Moses, the deliverer from slavery, the one who revealed to the people the name of Elohim and his Law, the only man who spoke with God ‘mouth to mouth’, dies outside of the promised land. YHWH shows it to him from a distance, but he cannot reach it. The Patriarchs of Genesis had died otherwise, surrounded by their wives, sons, daughters, grandchildren, by the many ‘stars’ promised on the day of the call. They die at home, many of them are buried in the same cave of Machpelah, which was the only piece of the promised land owned by Abraham. Moses dies alone with no one to accompany him on the last trip, without the consolation of affections. He dies as he lived, in that lonely and continuous dialogue with the voice that had called him from the bush as he was herding, alone, the flock of Jethro his father-in-law at Horeb; the same voice that spoke to him again on the mountain, in the tent of the meeting, in solitude. We do not know if on that last trip to Mount Nebo the voice continued to talk to him, if it accompanied him or retired as it happened to many prophets who have died in the silence of the voice. Because, the most important happiness is not ours, but that of our children, that of the children of all.

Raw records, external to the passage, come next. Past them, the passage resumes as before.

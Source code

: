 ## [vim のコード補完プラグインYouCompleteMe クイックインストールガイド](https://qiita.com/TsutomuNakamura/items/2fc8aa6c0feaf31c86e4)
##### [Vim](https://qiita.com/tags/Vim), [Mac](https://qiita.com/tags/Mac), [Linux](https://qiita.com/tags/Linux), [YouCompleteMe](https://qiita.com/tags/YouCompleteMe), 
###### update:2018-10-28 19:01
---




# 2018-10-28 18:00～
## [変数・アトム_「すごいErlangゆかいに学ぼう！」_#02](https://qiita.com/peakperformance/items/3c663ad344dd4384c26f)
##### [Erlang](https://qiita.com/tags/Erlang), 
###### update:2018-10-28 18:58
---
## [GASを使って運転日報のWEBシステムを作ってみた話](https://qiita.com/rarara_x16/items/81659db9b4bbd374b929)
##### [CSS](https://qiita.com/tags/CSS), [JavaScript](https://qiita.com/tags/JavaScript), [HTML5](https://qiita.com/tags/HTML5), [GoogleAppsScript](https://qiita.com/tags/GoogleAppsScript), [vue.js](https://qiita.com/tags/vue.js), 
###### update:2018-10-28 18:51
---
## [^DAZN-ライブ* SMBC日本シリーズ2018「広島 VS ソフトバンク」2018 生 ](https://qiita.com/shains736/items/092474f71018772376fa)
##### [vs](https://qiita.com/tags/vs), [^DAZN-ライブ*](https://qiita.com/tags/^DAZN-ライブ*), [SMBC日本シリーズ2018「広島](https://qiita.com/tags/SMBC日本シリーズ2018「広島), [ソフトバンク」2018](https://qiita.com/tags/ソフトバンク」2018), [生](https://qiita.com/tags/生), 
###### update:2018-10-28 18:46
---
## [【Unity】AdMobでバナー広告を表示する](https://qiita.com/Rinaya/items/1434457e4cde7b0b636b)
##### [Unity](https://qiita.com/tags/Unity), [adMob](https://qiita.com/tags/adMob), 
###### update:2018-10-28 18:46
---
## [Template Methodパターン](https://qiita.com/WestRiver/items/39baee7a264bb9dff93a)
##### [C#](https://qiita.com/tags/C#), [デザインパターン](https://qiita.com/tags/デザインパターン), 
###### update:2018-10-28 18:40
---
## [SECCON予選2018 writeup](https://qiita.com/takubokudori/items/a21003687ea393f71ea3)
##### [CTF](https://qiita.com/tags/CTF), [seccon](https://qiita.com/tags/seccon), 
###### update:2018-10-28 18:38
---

No one knows his resting place. For the men of the mountain, their tomb is located in the valley; for the men of the valley, it is situated on the mountain. It is everywhere and elsewhere, always elsewhere. No one was present at the time of his death. In a sense, he still lives in us, in all of us. Because, as long as there is a son of Israel, somewhere, who proclaims his Law and his truth, Moses lives through him, in him, as the burning bush lives, which consumes the hearts of men without consuming their faith in man and in his agonizing cries.

(Elie Wiesel, Biblical characters through the Midrash).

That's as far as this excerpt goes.